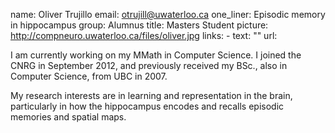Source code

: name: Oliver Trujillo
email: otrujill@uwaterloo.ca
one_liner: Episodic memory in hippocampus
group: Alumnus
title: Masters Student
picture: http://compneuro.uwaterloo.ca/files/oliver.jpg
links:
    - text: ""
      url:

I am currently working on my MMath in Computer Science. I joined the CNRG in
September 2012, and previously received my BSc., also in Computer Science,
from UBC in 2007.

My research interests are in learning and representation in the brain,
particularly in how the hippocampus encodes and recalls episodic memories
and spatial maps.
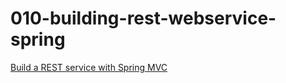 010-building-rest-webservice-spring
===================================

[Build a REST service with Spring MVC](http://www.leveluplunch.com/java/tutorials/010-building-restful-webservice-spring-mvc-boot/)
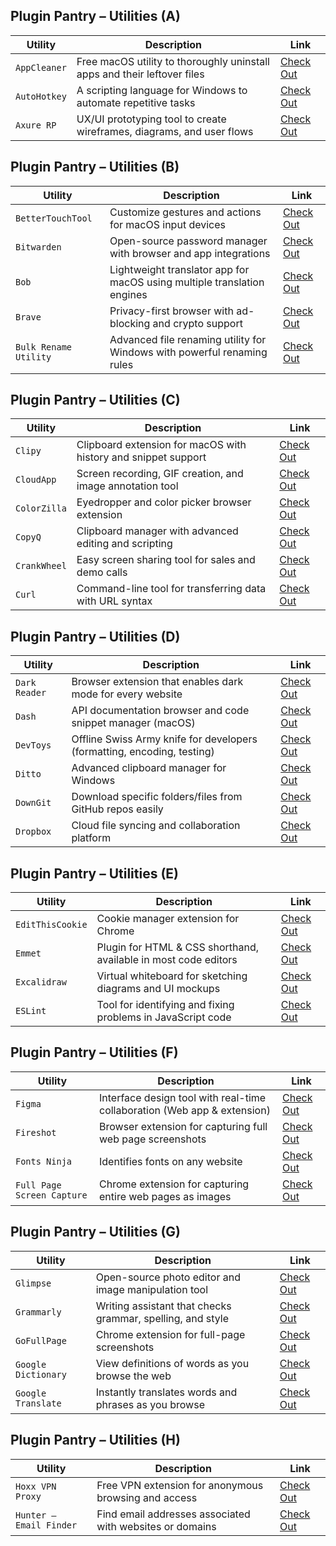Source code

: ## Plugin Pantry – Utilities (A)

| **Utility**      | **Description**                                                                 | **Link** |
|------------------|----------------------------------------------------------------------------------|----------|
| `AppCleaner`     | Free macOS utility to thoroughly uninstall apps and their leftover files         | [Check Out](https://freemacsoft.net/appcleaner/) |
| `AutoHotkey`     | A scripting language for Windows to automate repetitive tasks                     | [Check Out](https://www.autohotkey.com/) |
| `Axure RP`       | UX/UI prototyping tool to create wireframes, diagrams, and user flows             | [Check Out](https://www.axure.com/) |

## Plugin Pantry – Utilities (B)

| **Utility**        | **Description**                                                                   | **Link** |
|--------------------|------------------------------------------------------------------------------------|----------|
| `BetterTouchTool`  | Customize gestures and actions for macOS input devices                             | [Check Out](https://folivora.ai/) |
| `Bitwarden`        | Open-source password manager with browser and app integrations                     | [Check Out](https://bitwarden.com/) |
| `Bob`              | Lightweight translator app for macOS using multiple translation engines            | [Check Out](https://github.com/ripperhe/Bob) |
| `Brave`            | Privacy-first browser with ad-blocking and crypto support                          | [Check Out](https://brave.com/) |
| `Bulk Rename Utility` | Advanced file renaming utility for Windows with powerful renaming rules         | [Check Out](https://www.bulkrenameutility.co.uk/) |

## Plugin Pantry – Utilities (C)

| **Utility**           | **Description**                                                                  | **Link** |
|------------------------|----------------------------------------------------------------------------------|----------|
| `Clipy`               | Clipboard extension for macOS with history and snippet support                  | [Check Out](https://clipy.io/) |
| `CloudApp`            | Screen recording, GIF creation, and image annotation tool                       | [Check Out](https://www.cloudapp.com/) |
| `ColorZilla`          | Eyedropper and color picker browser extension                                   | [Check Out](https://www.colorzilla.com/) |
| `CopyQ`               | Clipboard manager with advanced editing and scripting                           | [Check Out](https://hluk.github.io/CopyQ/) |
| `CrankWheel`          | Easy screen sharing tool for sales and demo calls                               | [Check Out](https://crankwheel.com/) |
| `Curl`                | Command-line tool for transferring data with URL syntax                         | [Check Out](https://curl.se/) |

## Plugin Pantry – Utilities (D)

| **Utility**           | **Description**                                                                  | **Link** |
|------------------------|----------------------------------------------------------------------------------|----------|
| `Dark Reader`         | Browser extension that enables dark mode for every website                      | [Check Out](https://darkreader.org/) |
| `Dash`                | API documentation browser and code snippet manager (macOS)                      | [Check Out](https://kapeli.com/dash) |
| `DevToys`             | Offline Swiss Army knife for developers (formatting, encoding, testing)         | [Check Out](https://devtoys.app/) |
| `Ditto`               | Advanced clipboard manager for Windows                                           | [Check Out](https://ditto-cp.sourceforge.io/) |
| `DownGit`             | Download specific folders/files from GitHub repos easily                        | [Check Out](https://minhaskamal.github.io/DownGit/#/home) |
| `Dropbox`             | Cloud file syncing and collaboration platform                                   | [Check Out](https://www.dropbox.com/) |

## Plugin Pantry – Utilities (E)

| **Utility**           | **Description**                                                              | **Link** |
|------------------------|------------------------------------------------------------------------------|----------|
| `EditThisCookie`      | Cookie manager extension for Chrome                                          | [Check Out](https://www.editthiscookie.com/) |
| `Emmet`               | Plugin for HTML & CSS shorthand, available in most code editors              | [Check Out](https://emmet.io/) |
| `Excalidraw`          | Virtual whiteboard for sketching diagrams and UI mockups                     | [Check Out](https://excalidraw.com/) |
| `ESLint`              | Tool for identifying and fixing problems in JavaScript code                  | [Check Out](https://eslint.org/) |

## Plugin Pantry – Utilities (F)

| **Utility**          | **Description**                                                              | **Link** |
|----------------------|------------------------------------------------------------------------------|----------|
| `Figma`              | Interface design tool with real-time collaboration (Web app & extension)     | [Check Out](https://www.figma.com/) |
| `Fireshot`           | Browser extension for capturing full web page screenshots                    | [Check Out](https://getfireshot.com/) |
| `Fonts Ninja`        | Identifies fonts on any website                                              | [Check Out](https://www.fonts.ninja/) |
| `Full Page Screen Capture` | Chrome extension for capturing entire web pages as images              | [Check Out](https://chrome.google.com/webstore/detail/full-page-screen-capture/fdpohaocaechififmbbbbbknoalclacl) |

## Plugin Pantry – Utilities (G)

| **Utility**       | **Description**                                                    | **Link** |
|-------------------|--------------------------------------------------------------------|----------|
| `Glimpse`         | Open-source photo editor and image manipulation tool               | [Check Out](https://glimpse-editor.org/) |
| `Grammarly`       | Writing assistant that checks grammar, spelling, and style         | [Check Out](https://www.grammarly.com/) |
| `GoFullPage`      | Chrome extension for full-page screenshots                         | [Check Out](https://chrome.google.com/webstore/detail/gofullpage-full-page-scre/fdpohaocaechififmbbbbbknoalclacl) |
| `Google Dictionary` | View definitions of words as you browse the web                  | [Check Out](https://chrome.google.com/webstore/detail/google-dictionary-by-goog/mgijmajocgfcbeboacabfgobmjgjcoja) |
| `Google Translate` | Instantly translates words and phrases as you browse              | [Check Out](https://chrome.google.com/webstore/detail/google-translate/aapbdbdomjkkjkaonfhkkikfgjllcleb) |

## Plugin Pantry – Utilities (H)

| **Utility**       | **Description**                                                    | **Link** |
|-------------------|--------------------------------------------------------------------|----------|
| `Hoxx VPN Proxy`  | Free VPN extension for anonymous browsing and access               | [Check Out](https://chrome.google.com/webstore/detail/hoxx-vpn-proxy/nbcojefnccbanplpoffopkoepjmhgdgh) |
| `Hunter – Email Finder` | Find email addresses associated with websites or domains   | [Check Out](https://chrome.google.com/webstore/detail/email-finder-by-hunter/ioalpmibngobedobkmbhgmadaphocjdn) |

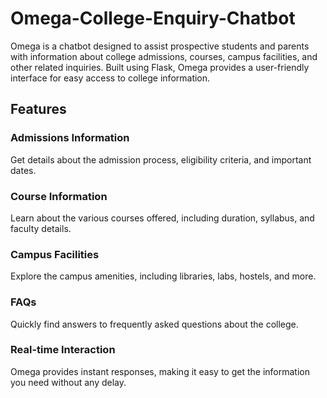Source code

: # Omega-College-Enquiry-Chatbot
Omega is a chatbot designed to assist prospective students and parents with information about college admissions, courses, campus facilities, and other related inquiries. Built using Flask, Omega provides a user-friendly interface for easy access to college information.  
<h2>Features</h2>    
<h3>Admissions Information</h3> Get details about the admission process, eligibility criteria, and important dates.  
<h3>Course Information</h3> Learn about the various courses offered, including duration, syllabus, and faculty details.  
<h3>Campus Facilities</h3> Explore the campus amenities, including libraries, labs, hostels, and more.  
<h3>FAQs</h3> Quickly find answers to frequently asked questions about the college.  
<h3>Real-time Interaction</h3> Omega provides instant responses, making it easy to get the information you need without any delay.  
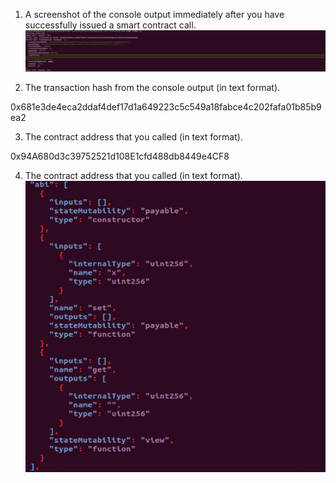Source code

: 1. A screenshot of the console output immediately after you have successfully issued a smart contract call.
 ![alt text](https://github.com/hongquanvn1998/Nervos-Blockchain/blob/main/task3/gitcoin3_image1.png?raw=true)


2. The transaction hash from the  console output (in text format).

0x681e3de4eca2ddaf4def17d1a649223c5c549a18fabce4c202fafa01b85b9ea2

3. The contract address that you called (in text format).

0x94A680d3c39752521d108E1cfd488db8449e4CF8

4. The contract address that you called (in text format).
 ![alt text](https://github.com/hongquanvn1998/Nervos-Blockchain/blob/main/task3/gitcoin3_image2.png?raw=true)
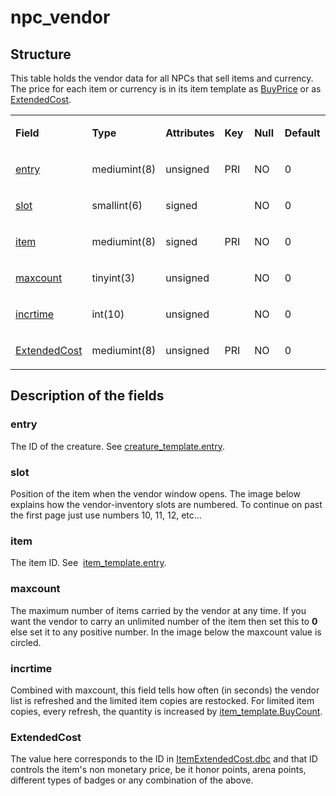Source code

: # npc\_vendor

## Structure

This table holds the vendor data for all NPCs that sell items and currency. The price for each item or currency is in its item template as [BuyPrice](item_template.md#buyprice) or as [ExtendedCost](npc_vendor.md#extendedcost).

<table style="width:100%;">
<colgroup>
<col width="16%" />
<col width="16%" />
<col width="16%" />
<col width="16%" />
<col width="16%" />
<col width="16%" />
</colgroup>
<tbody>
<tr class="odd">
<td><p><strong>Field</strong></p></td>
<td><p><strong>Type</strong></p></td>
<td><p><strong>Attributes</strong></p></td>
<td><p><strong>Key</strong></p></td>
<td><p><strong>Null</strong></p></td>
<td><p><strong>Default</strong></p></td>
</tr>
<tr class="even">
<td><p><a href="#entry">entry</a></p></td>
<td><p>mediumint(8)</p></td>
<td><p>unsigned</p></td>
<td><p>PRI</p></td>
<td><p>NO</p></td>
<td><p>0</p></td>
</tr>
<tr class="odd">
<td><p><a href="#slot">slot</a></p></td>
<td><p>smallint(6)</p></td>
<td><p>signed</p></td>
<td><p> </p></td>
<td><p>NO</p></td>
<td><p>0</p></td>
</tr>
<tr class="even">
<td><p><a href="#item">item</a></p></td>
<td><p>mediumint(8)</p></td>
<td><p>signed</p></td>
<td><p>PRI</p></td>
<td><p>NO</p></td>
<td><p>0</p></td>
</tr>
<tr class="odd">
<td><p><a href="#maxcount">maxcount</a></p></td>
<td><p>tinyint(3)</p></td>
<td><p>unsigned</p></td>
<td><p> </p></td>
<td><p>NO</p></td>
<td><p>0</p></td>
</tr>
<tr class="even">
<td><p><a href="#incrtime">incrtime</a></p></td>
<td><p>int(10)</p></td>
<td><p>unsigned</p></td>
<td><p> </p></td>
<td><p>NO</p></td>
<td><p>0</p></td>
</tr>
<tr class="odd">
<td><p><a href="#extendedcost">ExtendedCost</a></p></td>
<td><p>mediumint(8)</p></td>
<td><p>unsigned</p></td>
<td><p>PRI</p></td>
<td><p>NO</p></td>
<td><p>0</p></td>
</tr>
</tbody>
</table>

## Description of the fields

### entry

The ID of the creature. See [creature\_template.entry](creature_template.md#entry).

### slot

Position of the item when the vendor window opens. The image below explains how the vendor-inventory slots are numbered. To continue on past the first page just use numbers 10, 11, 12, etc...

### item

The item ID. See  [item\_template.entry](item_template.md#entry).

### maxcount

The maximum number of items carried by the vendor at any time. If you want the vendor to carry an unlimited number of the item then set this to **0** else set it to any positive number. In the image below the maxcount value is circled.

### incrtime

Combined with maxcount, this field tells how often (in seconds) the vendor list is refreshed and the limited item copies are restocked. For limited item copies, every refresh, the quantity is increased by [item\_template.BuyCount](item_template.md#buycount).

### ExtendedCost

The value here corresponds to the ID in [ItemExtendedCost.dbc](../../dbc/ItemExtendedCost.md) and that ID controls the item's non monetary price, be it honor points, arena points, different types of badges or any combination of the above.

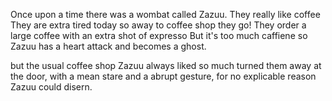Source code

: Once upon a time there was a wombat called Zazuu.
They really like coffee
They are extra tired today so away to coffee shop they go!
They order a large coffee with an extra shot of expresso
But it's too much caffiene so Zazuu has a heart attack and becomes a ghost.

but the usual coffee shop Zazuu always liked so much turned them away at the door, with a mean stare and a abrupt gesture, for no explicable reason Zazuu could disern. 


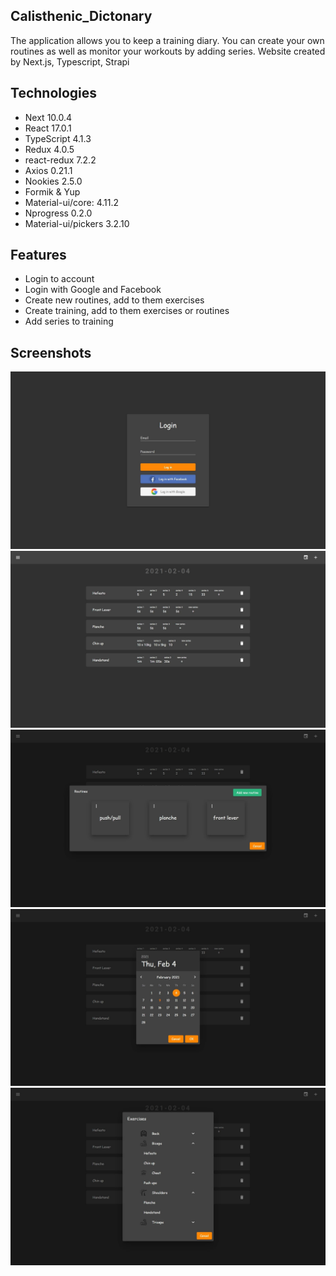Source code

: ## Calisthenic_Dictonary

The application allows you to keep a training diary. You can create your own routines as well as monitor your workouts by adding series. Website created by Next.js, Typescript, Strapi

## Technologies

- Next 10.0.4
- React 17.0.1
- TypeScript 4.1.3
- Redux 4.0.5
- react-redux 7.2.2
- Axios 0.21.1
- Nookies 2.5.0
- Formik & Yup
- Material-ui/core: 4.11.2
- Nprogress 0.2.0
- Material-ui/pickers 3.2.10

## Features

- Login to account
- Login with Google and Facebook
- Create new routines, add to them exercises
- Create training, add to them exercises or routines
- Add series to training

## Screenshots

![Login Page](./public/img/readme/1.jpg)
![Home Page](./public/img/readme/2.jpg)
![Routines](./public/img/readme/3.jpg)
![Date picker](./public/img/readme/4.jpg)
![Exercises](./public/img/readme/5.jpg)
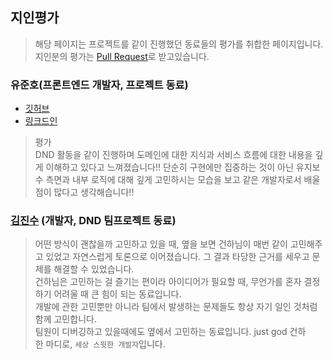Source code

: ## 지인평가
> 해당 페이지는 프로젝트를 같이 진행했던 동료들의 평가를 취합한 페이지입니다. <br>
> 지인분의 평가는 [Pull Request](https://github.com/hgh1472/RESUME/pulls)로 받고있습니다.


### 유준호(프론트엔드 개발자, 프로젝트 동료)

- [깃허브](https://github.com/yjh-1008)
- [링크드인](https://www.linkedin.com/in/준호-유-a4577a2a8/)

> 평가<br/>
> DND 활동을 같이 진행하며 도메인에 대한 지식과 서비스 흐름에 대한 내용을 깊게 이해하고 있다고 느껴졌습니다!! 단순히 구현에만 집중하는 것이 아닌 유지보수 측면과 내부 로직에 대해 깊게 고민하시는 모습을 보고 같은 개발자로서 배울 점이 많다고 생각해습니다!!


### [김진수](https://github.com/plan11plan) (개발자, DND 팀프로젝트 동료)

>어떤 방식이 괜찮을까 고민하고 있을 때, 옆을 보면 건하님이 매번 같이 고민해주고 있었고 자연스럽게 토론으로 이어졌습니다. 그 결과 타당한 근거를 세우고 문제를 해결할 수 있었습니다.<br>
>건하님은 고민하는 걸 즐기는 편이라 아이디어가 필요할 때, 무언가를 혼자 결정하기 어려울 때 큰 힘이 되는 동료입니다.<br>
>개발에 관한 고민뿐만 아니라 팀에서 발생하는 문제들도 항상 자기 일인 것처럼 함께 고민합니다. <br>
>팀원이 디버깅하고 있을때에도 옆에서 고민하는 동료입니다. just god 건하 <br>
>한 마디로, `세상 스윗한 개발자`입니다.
------------------------
> [What to work on]: Your copy must start at the line that holds "- React 17.0.1" and end at the last line of the data, both included; it must contain no pictures.

> [Solution below]:
- React 17.0.1
- TypeScript 4.1.3
- Redux 4.0.5
- react-redux 7.2.2
- Axios 0.21.1
- Nookies 2.5.0
- Formik & Yup
- Material-ui/core: 4.11.2
- Nprogress 0.2.0
- Material-ui/pickers 3.2.10

## Features

- Login to account
- Login with Google and Facebook
- Create new routines, add to them exercises
- Create training, add to them exercises or routines
- Add series to training

## Screenshots

![Login Page](./public/img/readme/1.jpg)
![Home Page](./public/img/readme/2.jpg)
![Routines](./public/img/readme/3.jpg)
![Date picker](./public/img/readme/4.jpg)
![Exercises](./public/img/readme/5.jpg)
Source code

: ## 지인평가
> 해당 페이지는 프로젝트를 같이 진행했던 동료들의 평가를 취합한 페이지입니다. <br>
> 지인분의 평가는 [Pull Request](https://github.com/hgh1472/RESUME/pulls)로 받고있습니다.


### 유준호(프론트엔드 개발자, 프로젝트 동료)

- [깃허브](https://github.com/yjh-1008)
- [링크드인](https://www.linkedin.com/in/준호-유-a4577a2a8/)

> 평가<br/>
> DND 활동을 같이 진행하며 도메인에 대한 지식과 서비스 흐름에 대한 내용을 깊게 이해하고 있다고 느껴졌습니다!! 단순히 구현에만 집중하는 것이 아닌 유지보수 측면과 내부 로직에 대해 깊게 고민하시는 모습을 보고 같은 개발자로서 배울 점이 많다고 생각해습니다!!


### [김진수](https://github.com/plan11plan) (개발자, DND 팀프로젝트 동료)

>어떤 방식이 괜찮을까 고민하고 있을 때, 옆을 보면 건하님이 매번 같이 고민해주고 있었고 자연스럽게 토론으로 이어졌습니다. 그 결과 타당한 근거를 세우고 문제를 해결할 수 있었습니다.<br>
>건하님은 고민하는 걸 즐기는 편이라 아이디어가 필요할 때, 무언가를 혼자 결정하기 어려울 때 큰 힘이 되는 동료입니다.<br>
>개발에 관한 고민뿐만 아니라 팀에서 발생하는 문제들도 항상 자기 일인 것처럼 함께 고민합니다. <br>
>팀원이 디버깅하고 있을때에도 옆에서 고민하는 동료입니다. just god 건하 <br>
>한 마디로, `세상 스윗한 개발자`입니다.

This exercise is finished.